**Task objective**
All that is wanted is the exact lines from the first line of the data below through the line with "### Scoring", both ends included, with pictures omitted.

**Exercise material**
-- Opening Marker --

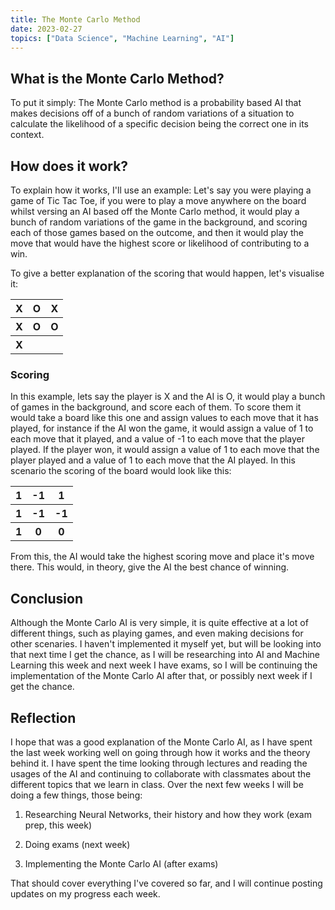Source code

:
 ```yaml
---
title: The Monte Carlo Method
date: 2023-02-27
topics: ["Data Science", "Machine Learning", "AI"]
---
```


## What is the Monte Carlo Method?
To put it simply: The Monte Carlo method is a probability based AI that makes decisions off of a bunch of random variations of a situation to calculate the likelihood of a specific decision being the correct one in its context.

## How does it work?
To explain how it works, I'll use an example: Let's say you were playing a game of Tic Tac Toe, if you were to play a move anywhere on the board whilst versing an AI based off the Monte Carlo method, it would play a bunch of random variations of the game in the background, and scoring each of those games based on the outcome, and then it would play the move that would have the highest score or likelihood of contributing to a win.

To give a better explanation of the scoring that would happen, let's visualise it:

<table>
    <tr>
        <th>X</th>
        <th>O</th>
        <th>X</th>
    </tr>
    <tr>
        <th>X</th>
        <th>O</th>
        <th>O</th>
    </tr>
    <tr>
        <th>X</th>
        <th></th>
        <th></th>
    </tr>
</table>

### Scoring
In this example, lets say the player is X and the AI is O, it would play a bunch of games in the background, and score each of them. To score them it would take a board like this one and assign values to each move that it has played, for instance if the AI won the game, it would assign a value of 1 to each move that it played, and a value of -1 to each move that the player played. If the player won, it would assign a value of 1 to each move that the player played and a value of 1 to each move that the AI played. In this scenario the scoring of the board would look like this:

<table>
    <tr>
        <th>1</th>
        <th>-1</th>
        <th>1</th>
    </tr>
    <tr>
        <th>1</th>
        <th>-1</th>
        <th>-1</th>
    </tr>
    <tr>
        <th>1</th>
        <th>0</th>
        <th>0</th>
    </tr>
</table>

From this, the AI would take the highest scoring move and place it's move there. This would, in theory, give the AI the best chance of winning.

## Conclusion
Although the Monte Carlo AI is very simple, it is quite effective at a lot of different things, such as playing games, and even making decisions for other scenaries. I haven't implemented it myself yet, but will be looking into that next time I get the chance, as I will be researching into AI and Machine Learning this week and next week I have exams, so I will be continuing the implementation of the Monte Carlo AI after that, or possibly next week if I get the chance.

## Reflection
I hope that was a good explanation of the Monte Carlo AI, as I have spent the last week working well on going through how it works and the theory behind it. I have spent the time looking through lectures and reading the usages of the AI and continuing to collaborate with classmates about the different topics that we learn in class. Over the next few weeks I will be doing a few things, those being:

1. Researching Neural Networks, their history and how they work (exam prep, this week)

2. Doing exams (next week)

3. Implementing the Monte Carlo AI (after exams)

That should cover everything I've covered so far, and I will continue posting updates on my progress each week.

-- Closing Marker --

**Result of this exercise**
Source code

:
 ```yaml
---
title: The Monte Carlo Method
date: 2023-02-27
topics: ["Data Science", "Machine Learning", "AI"]
---
```


## What is the Monte Carlo Method?
To put it simply: The Monte Carlo method is a probability based AI that makes decisions off of a bunch of random variations of a situation to calculate the likelihood of a specific decision being the correct one in its context.

## How does it work?
To explain how it works, I'll use an example: Let's say you were playing a game of Tic Tac Toe, if you were to play a move anywhere on the board whilst versing an AI based off the Monte Carlo method, it would play a bunch of random variations of the game in the background, and scoring each of those games based on the outcome, and then it would play the move that would have the highest score or likelihood of contributing to a win.

To give a better explanation of the scoring that would happen, let's visualise it:

<table>
    <tr>
        <th>X</th>
        <th>O</th>
        <th>X</th>
    </tr>
    <tr>
        <th>X</th>
        <th>O</th>
        <th>O</th>
    </tr>
    <tr>
        <th>X</th>
        <th></th>
        <th></th>
    </tr>
</table>

### Scoring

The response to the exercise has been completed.